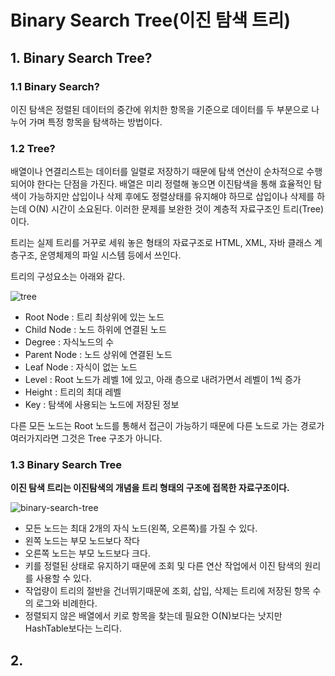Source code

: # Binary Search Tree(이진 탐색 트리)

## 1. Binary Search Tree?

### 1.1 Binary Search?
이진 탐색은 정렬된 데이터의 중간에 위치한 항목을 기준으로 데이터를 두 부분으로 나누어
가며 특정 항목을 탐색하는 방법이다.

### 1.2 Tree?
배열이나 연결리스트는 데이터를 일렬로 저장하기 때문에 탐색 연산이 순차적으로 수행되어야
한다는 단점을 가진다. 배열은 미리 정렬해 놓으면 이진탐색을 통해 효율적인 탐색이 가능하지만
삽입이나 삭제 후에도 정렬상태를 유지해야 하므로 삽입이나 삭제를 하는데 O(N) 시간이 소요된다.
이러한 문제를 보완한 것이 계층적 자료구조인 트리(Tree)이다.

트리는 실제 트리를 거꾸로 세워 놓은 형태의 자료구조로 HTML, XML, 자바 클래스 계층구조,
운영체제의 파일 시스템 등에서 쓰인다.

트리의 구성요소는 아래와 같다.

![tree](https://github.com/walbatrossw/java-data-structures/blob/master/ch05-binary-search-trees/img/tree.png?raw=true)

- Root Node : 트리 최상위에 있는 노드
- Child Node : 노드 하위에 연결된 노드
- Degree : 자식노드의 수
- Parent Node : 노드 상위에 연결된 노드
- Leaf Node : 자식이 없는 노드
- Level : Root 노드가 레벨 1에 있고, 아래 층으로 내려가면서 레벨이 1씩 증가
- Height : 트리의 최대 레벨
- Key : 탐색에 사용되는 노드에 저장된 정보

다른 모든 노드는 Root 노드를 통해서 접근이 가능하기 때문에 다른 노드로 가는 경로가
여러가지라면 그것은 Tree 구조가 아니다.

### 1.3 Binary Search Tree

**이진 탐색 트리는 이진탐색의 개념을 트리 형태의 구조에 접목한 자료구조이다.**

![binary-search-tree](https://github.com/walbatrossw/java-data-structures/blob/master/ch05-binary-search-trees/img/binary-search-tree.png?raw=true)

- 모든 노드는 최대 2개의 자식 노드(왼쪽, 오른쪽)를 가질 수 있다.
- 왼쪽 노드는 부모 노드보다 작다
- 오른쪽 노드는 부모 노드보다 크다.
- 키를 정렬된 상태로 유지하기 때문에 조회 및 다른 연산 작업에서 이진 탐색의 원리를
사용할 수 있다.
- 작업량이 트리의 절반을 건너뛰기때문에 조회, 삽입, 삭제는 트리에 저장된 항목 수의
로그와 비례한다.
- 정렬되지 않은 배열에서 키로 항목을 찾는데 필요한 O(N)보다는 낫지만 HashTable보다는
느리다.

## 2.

★ ★ ★ ★

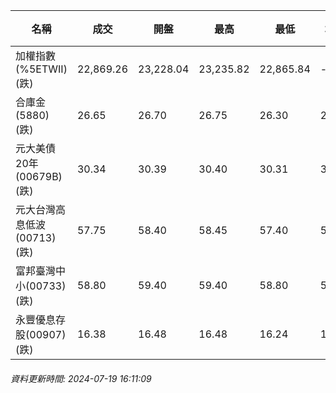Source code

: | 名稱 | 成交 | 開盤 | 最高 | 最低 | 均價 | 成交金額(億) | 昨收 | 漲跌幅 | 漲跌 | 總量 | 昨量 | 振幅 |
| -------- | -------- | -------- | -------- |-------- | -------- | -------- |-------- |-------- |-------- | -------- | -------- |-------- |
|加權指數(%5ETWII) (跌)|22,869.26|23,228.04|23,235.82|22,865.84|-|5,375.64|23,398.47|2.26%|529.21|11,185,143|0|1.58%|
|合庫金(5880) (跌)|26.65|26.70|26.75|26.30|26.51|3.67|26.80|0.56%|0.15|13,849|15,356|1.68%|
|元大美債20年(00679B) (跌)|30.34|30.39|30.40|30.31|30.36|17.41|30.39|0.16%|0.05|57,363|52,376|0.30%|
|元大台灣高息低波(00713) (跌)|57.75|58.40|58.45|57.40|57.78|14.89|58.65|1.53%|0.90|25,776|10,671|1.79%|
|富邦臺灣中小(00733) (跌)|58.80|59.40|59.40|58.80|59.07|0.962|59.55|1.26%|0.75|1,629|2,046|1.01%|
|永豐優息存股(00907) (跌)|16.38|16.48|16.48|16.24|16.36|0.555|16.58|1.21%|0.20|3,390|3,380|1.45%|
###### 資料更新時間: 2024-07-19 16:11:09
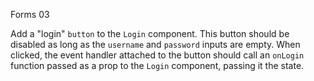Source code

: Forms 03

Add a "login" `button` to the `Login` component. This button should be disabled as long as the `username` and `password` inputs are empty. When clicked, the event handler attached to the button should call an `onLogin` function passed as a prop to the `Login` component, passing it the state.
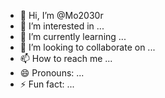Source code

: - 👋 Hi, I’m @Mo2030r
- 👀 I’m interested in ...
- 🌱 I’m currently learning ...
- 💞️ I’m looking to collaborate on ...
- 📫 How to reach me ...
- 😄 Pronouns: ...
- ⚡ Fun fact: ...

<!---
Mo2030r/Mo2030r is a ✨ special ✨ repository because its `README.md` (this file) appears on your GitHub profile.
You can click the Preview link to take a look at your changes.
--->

★ ★ ★ ★

## EXERCISE
Copy the lines of the data above exactly as written, beginning with the line containing "이러한 문제를 보완한 것이 계층적 자료구조인 트리(Tree)이다." and ending with the line containing "- Key : 탐색에 사용되는 노드에 저장된 정보", and leave out all other lines.

## ANSWER TO THE PROBLEM
이러한 문제를 보완한 것이 계층적 자료구조인 트리(Tree)이다.

트리는 실제 트리를 거꾸로 세워 놓은 형태의 자료구조로 HTML, XML, 자바 클래스 계층구조,
운영체제의 파일 시스템 등에서 쓰인다.

트리의 구성요소는 아래와 같다.

![tree](https://github.com/walbatrossw/java-data-structures/blob/master/ch05-binary-search-trees/img/tree.png?raw=true)

- Root Node : 트리 최상위에 있는 노드
- Child Node : 노드 하위에 연결된 노드
- Degree : 자식노드의 수
- Parent Node : 노드 상위에 연결된 노드
- Leaf Node : 자식이 없는 노드
- Level : Root 노드가 레벨 1에 있고, 아래 층으로 내려가면서 레벨이 1씩 증가
- Height : 트리의 최대 레벨
- Key : 탐색에 사용되는 노드에 저장된 정보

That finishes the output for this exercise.